P-048 Introduction: We have earlier reported heterogeneous results between three countries in the association between daily PM2.5 and urinary Clara Cell protein CC16. CC16 is a 16-17-kDa protein secreted by Clara cells in the bronchial lining. Concentration of CC16 in urine evaluates integrity of lung epithelial barrier. In the present analysis we aim to test, if using source-specific PM2.5 will resolve some of the heterogeneity between the centres. Methods: 121 subjects with coronary heart disease in three European cities were followed for 6 months with biweekly spot urinary samples for determination of CC16 (n = 1251).

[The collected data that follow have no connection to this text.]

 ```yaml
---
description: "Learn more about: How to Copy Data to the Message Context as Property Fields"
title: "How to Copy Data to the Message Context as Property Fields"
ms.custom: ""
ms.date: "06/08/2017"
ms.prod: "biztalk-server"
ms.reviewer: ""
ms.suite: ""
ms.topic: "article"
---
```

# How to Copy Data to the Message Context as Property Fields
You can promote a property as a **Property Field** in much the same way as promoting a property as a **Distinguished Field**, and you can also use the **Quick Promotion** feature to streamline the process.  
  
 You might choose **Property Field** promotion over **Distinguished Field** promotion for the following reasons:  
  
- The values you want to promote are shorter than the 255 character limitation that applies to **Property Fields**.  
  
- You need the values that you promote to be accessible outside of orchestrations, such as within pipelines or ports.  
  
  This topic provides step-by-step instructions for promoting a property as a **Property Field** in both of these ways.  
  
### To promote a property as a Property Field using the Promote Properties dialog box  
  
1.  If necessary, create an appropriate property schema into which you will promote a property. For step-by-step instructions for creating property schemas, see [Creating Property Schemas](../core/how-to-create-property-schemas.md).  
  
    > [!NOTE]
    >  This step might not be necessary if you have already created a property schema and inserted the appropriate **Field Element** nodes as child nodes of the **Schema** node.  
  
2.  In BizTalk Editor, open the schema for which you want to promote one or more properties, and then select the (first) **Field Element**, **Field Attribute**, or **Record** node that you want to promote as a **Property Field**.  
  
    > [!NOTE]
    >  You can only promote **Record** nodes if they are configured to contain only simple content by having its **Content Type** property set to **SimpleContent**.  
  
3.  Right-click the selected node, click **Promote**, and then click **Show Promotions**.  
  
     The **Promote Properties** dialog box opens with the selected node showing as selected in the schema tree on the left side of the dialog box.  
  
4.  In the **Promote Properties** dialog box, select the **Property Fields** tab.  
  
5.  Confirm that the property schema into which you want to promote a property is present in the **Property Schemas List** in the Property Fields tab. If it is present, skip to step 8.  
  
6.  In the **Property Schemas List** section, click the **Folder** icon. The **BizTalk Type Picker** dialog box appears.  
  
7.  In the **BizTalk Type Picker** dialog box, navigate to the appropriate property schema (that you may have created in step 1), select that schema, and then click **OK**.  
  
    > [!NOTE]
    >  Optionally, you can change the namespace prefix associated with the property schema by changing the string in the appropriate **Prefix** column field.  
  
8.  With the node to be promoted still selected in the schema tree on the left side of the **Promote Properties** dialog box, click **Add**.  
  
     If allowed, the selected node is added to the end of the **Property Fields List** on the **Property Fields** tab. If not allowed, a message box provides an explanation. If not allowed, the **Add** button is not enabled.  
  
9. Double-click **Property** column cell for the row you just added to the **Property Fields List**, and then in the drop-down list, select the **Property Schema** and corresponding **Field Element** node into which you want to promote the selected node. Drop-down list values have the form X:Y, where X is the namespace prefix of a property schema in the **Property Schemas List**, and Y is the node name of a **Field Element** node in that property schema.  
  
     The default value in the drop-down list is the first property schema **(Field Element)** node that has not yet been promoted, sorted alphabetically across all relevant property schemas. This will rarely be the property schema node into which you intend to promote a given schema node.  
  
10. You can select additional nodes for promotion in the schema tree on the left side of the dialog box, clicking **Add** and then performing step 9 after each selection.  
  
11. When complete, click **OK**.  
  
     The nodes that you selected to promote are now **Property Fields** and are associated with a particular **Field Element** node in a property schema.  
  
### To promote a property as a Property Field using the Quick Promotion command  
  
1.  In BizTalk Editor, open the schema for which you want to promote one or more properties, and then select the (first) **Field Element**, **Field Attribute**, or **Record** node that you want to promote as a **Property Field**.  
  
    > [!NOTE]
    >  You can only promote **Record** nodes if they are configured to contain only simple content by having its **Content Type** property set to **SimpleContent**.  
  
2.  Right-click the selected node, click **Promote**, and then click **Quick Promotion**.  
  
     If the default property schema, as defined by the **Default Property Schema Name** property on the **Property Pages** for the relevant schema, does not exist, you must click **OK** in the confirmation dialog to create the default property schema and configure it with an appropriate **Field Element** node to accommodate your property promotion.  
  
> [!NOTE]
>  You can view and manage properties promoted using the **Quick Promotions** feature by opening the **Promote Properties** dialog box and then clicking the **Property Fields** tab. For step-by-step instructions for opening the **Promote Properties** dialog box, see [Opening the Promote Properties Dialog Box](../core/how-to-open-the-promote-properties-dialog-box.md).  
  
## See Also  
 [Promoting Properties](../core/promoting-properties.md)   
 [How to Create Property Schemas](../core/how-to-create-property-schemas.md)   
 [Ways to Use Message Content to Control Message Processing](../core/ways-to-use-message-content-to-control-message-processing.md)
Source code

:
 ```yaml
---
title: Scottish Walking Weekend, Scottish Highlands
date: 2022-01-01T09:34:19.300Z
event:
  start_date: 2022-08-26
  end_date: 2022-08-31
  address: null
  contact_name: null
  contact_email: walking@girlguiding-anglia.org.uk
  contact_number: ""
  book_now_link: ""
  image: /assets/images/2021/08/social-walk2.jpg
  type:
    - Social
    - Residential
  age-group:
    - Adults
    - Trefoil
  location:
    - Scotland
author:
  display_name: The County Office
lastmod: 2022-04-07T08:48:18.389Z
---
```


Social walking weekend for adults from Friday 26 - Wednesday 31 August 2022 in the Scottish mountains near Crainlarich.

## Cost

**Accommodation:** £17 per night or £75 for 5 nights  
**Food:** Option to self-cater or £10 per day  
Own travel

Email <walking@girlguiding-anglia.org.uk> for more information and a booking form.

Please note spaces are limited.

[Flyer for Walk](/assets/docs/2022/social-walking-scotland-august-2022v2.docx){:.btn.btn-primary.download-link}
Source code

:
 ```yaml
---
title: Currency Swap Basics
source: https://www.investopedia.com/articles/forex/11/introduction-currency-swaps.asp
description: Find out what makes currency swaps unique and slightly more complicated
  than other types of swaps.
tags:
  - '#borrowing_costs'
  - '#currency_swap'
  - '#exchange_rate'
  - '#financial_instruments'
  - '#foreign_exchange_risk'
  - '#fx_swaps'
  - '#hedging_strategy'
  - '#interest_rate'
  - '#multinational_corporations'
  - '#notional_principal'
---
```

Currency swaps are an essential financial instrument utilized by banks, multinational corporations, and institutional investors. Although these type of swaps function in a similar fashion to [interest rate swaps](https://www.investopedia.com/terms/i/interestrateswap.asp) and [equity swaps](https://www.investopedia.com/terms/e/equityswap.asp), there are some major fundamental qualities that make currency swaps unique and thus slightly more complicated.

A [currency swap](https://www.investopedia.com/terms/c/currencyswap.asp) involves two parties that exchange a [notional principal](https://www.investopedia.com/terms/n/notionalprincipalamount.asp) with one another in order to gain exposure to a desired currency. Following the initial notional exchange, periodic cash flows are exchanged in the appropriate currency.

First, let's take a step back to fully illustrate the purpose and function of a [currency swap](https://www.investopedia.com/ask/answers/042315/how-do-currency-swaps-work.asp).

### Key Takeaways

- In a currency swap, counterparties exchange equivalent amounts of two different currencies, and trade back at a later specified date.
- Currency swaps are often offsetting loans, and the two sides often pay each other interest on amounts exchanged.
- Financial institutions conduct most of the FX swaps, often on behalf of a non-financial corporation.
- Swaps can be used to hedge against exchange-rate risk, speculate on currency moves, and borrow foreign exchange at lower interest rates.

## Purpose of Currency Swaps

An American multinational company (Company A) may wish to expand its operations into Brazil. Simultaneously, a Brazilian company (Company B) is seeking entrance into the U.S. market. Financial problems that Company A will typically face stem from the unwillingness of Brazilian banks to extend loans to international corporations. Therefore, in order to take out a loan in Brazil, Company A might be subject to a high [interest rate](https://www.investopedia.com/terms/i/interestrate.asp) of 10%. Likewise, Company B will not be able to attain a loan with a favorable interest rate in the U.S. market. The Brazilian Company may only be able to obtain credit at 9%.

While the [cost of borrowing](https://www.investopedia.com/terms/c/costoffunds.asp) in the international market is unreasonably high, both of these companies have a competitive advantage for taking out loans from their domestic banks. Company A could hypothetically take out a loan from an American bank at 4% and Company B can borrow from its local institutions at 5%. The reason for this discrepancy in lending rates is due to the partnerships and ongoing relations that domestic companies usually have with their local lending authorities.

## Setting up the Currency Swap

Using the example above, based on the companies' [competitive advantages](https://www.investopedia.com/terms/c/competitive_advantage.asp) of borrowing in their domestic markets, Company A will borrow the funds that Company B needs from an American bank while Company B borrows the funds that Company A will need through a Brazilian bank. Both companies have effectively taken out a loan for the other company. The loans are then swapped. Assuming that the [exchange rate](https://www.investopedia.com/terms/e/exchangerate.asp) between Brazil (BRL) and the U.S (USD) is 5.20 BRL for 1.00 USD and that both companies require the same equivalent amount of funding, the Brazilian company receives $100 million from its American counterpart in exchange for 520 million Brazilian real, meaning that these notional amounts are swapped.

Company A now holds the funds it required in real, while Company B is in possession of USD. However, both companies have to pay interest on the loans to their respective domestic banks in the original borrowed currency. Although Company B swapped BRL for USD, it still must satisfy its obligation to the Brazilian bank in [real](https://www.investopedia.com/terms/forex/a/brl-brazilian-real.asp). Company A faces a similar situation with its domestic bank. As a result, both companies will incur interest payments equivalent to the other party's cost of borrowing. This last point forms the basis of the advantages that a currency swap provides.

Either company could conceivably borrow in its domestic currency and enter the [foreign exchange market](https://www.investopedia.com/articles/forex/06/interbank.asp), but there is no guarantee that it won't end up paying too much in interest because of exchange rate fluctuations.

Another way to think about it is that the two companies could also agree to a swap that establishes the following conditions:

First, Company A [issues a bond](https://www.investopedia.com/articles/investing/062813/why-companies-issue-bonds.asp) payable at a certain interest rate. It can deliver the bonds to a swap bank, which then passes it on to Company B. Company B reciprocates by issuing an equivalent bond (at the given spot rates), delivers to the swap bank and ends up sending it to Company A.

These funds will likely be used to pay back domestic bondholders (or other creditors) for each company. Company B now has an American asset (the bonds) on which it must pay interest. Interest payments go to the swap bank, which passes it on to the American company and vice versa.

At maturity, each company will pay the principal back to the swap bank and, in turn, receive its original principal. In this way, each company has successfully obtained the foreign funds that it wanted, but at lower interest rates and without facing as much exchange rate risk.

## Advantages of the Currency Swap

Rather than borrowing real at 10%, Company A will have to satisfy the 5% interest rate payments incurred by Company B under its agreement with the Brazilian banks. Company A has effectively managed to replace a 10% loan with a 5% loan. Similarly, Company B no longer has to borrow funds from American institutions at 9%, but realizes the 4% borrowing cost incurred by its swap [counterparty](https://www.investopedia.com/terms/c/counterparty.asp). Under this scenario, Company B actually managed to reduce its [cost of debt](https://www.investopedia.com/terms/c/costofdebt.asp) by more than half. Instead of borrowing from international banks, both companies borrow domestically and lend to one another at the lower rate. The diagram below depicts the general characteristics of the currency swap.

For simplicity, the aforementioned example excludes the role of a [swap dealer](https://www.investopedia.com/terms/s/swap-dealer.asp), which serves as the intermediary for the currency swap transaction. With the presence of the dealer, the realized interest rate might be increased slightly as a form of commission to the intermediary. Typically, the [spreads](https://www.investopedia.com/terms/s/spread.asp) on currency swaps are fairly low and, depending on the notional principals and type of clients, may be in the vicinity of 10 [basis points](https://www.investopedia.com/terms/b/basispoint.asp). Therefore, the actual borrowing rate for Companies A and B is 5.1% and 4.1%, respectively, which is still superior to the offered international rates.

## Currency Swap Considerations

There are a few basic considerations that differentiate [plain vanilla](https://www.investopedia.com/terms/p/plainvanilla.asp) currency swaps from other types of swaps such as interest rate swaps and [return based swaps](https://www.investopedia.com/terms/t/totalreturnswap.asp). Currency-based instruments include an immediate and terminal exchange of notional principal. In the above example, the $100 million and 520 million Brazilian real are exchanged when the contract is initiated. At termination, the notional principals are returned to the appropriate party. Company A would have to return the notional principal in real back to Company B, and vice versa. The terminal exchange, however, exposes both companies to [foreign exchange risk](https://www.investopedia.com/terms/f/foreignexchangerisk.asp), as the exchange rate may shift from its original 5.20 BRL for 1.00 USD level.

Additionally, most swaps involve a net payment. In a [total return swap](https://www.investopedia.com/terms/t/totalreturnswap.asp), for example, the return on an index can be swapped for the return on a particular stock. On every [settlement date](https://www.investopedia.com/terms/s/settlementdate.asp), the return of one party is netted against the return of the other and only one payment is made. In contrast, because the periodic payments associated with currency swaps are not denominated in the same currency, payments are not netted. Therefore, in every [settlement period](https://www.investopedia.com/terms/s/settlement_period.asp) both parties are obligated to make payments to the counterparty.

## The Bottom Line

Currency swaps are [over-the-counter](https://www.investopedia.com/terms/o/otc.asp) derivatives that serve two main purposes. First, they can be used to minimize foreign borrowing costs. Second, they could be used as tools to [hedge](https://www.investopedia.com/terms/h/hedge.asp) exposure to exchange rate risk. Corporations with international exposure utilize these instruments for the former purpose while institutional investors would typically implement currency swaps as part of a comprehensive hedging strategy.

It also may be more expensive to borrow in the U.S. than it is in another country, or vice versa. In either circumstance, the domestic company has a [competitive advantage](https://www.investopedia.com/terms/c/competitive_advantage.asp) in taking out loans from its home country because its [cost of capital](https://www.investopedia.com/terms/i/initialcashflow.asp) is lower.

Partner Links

Daily levels of source-specific PM2.5 have earlier been determined using principal component analysis and multiple linear regression based on measured elemental composition and absorbance of PM2.5 filters, selected gases and ultrafine number counts. Log(CC16/urinary creatinine) was analyzed using mixed model in SAS. Centre-specific basic models were first built considering following variables: dummy for each subject, long term time trend, temperature (lags 0–3), relative humidity (lags 0–3), barometric pressure (lags 0–3), and the weekday of the visit. Results: The only significant pooled association with source-specific PM2.5 was with soil source, lag 0 (pooled estimate 2.3% (SE 1.0%) increase for 1 μg/m3). The association was not heterogeneous between centres. There was no association with other lags. There was a consistent association with absorbance of PM2.5 filters, which reached statistical significance at lag 0 (5.9% (SE 2.6%) pooled estimate for 1/m2*105 increase in absorbance at lag 0, 4.4% (SE 2.7%) at lag 1). Neither of the estimates was heterogeneous between centres. The association was similar among subjects with and without chronic lung disease. There was also a suggestion for an association with ultrafine number counts, calcium, and nickel. Conclusions: The present results suggest that especially PM2.5 from combustion and possibly from soil source might lead to increased epithelial barrier permeability in lungs in subjects with coronary artery disease.